» **Action item**
Leave the pictures aside. Retype exactly the lines from the top of the data below through the one holding "- Commit Often".

(Source texts of formatted documents)

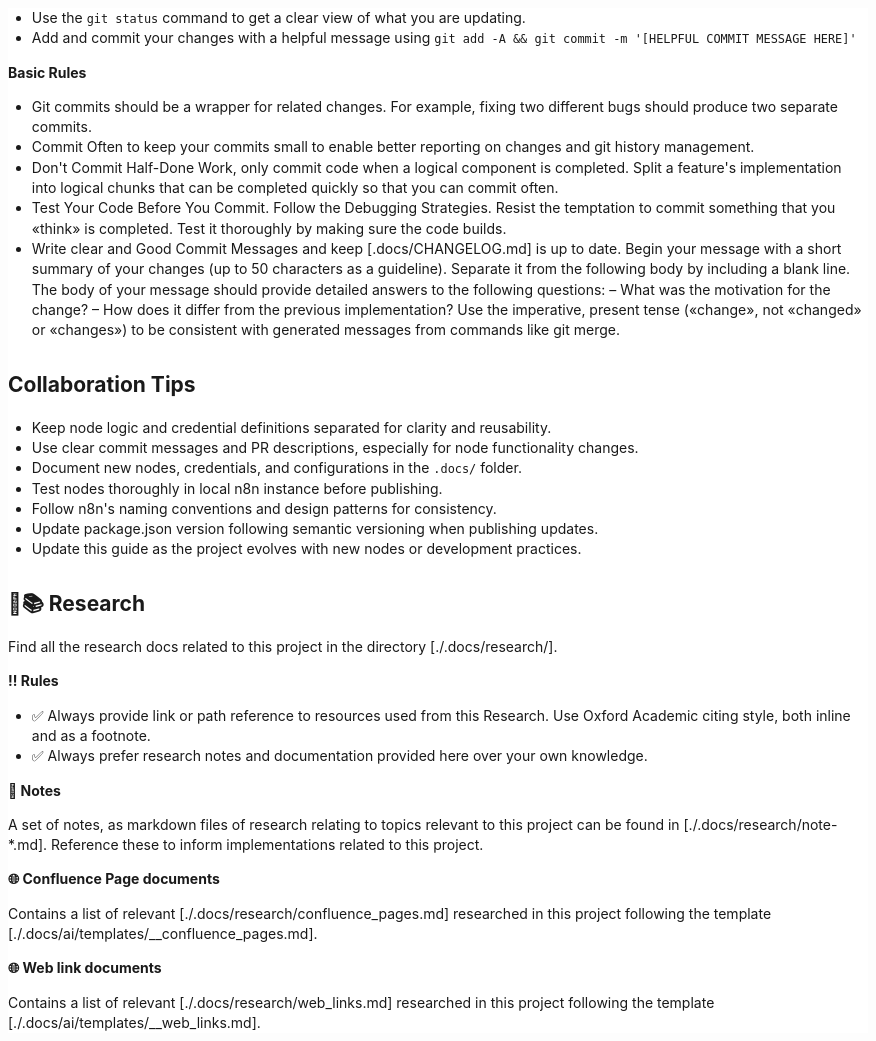 - Use the `git status` command to get a clear view of what you are updating.
- Add and commit your changes with a helpful message using `git add -A && git commit -m '[HELPFUL COMMIT MESSAGE HERE]'`

**Basic Rules**
- Git commits should be a wrapper for related changes. For example, fixing two different bugs should produce two separate commits. 
- Commit Often to keep your commits small to enable better reporting on changes and git history management.
- Don't Commit Half-Done Work, only commit code when a logical component is completed. Split a feature's implementation into logical chunks that can be completed quickly so that you can commit often.
- Test Your Code Before You Commit. Follow the Debugging Strategies.
Resist the temptation to commit something that you «think» is completed. Test it thoroughly by making sure the code builds.
- Write clear and Good Commit Messages and keep [.docs/CHANGELOG.md] is up to date. Begin your message with a short summary of your changes (up to 50 characters as a guideline). Separate it from the following body by including a blank line. The body of your message should provide detailed answers to the following questions: – What was the motivation for the change? – How does it differ from the previous implementation? Use the imperative, present tense («change», not «changed» or «changes») to be consistent with generated messages from commands like git merge.

## Collaboration Tips

- Keep node logic and credential definitions separated for clarity and reusability.
- Use clear commit messages and PR descriptions, especially for node functionality changes.
- Document new nodes, credentials, and configurations in the `.docs/` folder.
- Test nodes thoroughly in local n8n instance before publishing.
- Follow n8n's naming conventions and design patterns for consistency.
- Update package.json version following semantic versioning when publishing updates.
- Update this guide as the project evolves with new nodes or development practices.

## 🔬📚 Research

Find all the research docs related to this project in the directory [./.docs/research/].

**‼️ Rules**

- ✅ Always provide link or path reference to resources used from this Research. Use Oxford Academic citing style, both inline and as a footnote.
- ✅ Always prefer research notes and documentation provided here over your own knowledge.

**📝 Notes**

A set of notes, as markdown files of research relating to topics relevant to this project can be found in [./.docs/research/note-*.md]. Reference these to inform implementations related to this project.

**🌐 Confluence Page documents**

Contains a list of relevant [./.docs/research/confluence_pages.md] researched in this project following the template [./.docs/ai/templates/__confluence_pages.md].

**🌐 Web link documents**

Contains a list of relevant [./.docs/research/web_links.md] researched in this project following the template [./.docs/ai/templates/__web_links.md].
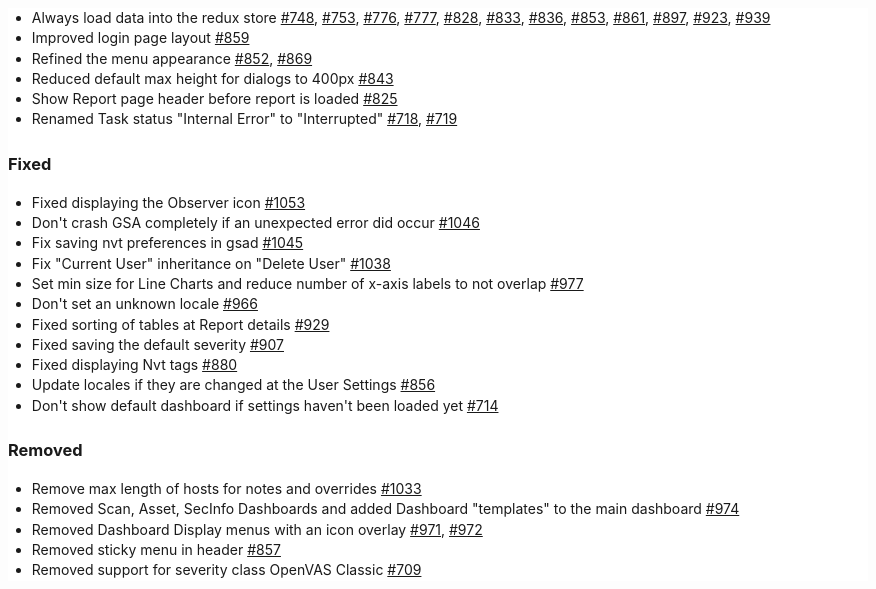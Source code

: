 - Always load data into the redux store
  [#748](https://github.com/greenbone/gsa/pull/748), [#753](https://github.com/greenbone/gsa/pull/753),
  [#776](https://github.com/greenbone/gsa/pull/776), [#777](https://github.com/greenbone/gsa/pull/777),
  [#828](https://github.com/greenbone/gsa/pull/828), [#833](https://github.com/greenbone/gsa/pull/833),
  [#836](https://github.com/greenbone/gsa/pull/836), [#853](https://github.com/greenbone/gsa/pull/853),
  [#861](https://github.com/greenbone/gsa/pull/861), [#897](https://github.com/greenbone/gsa/pull/897),
  [#923](https://github.com/greenbone/gsa/pull/923), [#939](https://github.com/greenbone/gsa/pull/939)
- Improved login page layout [#859](https://github.com/greenbone/gsa/pull/859)
- Refined the menu appearance [#852](https://github.com/greenbone/gsa/pull/852),
  [#869](https://github.com/greenbone/gsa/pull/869)
- Reduced default max height for dialogs to 400px [#843](https://github.com/greenbone/gsa/pull/843)
- Show Report page header before report is loaded [#825](https://github.com/greenbone/gsa/pull/825)
- Renamed Task status "Internal Error" to "Interrupted" [#718](https://github.com/greenbone/gsa/pull/718),
  [#719](https://github.com/greenbone/gsa/pull/719)

### Fixed

- Fixed displaying the Observer icon [#1053](https://github.com/greenbone/gsa/pull/1053)
- Don't crash GSA completely if an unexpected error did occur [#1046](https://github.com/greenbone/gsa/pull/1046)
- Fix saving nvt preferences in gsad [#1045](https://github.com/greenbone/gsa/pull/1045)
- Fix "Current User" inheritance on "Delete User" [#1038](https://github.com/greenbone/gsa/pull/1038)
- Set min size for Line Charts and reduce number of x-axis labels to not
  overlap [#977](https://github.com/greenbone/gsa/pull/977)
- Don't set an unknown locale [#966](https://github.com/greenbone/gsa/pull/966)
- Fixed sorting of tables at Report details [#929](https://github.com/greenbone/gsa/pull/929)
- Fixed saving the default severity [#907](https://github.com/greenbone/gsa/pull/907)
- Fixed displaying Nvt tags [#880](https://github.com/greenbone/gsa/pull/880)
- Update locales if they are changed at the User Settings [#856](https://github.com/greenbone/gsa/pull/856)
- Don't show default dashboard if settings haven't been loaded yet [#714](https://github.com/greenbone/gsa/pull/714)

### Removed

- Remove max length of hosts for notes and overrides [#1033](https://github.com/greenbone/gsa/pull/1033)
- Removed Scan, Asset, SecInfo Dashboards and added Dashboard "templates" to
  the main dashboard [#974](https://github.com/greenbone/gsa/pull/974)
- Removed Dashboard Display menus with an icon overlay [#971](https://github.com/greenbone/gsa/pull/971),
  [#972](https://github.com/greenbone/gsa/pull/972)
- Removed sticky menu in header [#857](https://github.com/greenbone/gsa/pull/857)
- Removed support for severity class OpenVAS Classic [#709](https://github.com/greenbone/gsa/pull/709)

» **Answer below**
 - Use the `git status` command to get a clear view of what you are updating.
- Add and commit your changes with a helpful message using `git add -A && git commit -m '[HELPFUL COMMIT MESSAGE HERE]'`

**Basic Rules**
- Git commits should be a wrapper for related changes. For example, fixing two different bugs should produce two separate commits. 
- Commit Often to keep your commits small to enable better reporting on changes and git history management.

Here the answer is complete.